Jagdpanzer ("tank destroyer") (JgPz) is the name given in German to an armored, tracked tank destroyer, although it may also be used for other kinds of self-propelled guns.

It typically refers to anti-tank variants of existing tank chassis with an armored casemate superstructure that mount an anti-tank gun with limited traverse in the front. These vehicles were classified by the western Allies of World War II as a tank destroyer.

==History==
The Jagdpanzer designs followed on from the more lightly armored Panzerjäger ("tank hunter") designs, which took an anti-tank gun and mounted it on top of a tank chassis with supplementary armor fitted around the gun crew. However, the armor typically had an open rear and top, almost never providing the crew with full protection from the elements. In addition, much experience was gained from the Sturmgeschütz series of assault guns for infantry support, which already used heavily armored casemates, completely enclosing the vehicle's crew. Although they were associated with artillery and infantry support, they were often used in the anti-tank role.

==Tactical use==
On the battlefield when the Germans had to retreat, their line of retreat would preferably pass the location of their anti-tank units, who would use their superior firepower to stop the enemy, perhaps even open the possibility of a counter-attack. Due to the lack of a turret and the armor being concentrated at the front, the ideal combat situation for Jagdpanzer units was in the planned ambush, and the skill of the commander of such units lay in correctly choosing and preparing such places long before needed.

==Types==
The list below comprises some of the Jagdpanzer-type tank destroyers made by Germany.
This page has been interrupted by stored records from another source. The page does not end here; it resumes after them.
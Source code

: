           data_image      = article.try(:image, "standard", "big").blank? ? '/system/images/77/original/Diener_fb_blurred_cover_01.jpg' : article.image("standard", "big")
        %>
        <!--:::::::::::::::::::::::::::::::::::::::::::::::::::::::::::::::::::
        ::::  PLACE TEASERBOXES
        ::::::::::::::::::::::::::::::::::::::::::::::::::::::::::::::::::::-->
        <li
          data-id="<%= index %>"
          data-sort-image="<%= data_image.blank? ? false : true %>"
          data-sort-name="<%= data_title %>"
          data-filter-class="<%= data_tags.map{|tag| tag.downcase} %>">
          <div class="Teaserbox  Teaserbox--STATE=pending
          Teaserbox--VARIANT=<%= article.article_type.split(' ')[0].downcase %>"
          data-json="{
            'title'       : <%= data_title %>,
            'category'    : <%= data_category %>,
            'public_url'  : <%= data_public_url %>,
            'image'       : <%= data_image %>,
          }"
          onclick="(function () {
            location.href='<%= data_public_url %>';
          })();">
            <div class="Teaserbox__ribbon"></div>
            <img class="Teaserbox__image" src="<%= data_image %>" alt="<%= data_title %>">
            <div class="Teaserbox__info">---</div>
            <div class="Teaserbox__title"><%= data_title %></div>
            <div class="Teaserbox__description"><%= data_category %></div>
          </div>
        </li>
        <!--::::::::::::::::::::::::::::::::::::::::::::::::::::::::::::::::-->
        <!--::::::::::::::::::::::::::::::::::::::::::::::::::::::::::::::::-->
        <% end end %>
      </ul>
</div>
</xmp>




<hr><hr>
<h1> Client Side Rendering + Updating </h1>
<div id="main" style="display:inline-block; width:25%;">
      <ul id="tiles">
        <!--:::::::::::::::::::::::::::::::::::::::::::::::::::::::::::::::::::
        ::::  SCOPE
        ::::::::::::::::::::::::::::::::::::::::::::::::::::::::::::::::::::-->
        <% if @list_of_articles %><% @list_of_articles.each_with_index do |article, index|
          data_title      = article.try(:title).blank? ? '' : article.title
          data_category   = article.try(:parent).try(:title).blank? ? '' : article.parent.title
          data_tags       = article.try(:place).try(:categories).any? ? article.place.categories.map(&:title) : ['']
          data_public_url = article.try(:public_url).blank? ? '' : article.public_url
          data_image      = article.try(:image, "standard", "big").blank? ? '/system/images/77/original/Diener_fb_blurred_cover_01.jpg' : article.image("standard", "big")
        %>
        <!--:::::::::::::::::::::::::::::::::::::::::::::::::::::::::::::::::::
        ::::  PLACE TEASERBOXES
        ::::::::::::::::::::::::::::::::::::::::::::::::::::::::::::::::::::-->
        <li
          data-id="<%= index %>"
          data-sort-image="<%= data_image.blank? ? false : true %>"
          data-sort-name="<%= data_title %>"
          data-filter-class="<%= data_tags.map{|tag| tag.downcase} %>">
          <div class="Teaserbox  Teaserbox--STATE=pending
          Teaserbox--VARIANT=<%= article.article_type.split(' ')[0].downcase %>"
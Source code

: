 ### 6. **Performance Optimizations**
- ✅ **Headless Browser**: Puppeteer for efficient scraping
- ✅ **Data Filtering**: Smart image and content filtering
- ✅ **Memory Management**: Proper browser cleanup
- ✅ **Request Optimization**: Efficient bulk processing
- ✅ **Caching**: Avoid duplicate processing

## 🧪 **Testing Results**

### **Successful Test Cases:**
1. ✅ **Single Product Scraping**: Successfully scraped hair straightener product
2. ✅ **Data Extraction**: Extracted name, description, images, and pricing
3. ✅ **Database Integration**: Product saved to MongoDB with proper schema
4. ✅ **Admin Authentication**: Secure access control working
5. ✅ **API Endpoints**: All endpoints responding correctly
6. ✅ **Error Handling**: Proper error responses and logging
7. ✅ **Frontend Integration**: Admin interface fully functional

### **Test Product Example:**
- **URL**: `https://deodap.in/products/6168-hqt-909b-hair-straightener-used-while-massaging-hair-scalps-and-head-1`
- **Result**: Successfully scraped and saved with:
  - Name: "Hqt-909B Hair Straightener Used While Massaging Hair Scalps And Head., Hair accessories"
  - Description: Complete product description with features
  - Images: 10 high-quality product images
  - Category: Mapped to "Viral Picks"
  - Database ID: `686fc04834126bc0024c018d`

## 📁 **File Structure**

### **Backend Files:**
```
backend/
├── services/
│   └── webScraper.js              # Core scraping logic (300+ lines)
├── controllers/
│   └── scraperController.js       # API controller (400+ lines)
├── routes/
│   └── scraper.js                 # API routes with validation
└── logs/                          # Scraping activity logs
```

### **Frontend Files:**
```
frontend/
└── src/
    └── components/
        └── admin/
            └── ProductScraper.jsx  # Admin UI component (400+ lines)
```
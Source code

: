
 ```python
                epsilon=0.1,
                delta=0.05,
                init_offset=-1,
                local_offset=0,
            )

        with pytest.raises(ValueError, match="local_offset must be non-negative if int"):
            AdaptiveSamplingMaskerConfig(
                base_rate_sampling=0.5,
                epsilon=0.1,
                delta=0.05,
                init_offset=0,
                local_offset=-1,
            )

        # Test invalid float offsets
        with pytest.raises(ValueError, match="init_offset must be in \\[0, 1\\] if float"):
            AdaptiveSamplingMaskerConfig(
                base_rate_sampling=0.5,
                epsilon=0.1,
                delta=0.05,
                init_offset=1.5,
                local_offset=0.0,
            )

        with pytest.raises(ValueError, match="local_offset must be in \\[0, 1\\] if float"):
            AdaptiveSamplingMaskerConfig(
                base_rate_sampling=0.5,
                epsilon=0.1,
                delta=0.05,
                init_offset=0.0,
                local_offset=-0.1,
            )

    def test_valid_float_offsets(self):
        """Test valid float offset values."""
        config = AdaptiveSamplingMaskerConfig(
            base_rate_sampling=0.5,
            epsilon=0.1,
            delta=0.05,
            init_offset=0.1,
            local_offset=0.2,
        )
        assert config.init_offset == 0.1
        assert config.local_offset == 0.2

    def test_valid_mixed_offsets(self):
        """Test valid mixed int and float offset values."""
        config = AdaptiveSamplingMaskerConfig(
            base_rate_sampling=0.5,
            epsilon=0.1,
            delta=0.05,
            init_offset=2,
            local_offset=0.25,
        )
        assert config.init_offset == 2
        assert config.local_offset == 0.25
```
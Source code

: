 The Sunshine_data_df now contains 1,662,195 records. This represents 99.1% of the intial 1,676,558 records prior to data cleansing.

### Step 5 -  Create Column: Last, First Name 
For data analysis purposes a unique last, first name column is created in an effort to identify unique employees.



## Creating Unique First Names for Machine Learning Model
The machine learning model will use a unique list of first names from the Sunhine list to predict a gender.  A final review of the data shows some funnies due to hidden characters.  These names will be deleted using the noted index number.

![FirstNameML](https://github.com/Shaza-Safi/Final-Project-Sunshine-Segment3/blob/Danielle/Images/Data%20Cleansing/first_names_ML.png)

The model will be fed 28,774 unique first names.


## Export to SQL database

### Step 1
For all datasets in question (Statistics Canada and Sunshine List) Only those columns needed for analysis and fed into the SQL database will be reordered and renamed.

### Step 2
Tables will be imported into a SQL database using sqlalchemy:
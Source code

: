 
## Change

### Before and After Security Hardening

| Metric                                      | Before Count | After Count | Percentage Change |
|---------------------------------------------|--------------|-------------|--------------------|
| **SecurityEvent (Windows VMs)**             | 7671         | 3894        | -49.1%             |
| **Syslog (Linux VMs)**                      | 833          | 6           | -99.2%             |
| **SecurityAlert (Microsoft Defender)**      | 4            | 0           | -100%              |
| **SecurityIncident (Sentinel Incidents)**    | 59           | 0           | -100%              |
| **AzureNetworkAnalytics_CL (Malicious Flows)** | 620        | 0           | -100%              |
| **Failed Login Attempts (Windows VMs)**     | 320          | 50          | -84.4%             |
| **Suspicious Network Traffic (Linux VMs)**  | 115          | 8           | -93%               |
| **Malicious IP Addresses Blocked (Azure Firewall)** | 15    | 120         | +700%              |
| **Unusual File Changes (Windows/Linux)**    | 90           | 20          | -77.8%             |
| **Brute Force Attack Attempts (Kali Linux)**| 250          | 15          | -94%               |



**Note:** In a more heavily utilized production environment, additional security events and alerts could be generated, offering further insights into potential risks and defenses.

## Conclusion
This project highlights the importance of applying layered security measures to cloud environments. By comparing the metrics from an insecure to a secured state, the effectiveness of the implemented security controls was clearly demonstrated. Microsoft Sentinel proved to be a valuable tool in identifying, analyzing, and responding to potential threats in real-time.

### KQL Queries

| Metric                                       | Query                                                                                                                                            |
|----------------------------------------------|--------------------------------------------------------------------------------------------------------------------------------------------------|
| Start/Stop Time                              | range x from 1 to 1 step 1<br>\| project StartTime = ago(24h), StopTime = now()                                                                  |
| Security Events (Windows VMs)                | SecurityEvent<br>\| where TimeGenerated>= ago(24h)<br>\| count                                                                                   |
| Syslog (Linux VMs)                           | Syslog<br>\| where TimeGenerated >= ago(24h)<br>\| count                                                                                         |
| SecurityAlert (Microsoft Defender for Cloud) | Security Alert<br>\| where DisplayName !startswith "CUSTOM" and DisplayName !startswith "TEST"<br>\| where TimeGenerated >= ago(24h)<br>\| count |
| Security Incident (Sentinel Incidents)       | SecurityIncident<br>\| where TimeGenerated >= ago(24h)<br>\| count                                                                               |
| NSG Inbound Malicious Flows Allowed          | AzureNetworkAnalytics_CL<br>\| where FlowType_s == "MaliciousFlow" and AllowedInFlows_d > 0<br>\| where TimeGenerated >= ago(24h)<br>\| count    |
| Name | Production start | Country of origin | Quantity |
|---|---|---|---|
| Elefant/Ferdinand, officially 'Panzerjäger Tiger (P)' | March 1943 | Nazi Germany | 91 |
| Mareșal | July 1943 | Kingdom of Romania | 6–17 |
| Jagdpanther | January 1944 | Nazi Germany | 415 |
| Jagdpanzer IV | December 1943 | Nazi Germany | 2,000 |
| Jagdtiger | February 1944 | Nazi Germany | 70–88 |
| Jagdpanzer 38(t) | March 1944 | Nazi Germany Protectorate of Bohemia and Moravia | 2,827 |

==Post-war usage==
After the war, the name Jagdpanzer was kept in use in the Bundeswehr for a number of armored vehicles used for anti-tank duties. This included the Kanonenjagdpanzer, a casemate vehicle intended for infantry support. and the Raketenjagdpanzer series. The first Raketenjagdpanzer was the Raketenjagdpanzer 1 built on the chassis of the SPz Lang HS.30 and armed with SS.11 missiles. The Raketenjagdpanzer 2 was built on the same chassis as the Kanonenjagdpanzer, but was equipped with two SS.11 launch-rails instead of carrying a gun.

Later, the Raketenjagdpanzer 2 and the Kanonenjagdpanzer were upgraded to Jaguar 1 and Jaguar 2 tank destroyers, armed with HOT or TOW missiles.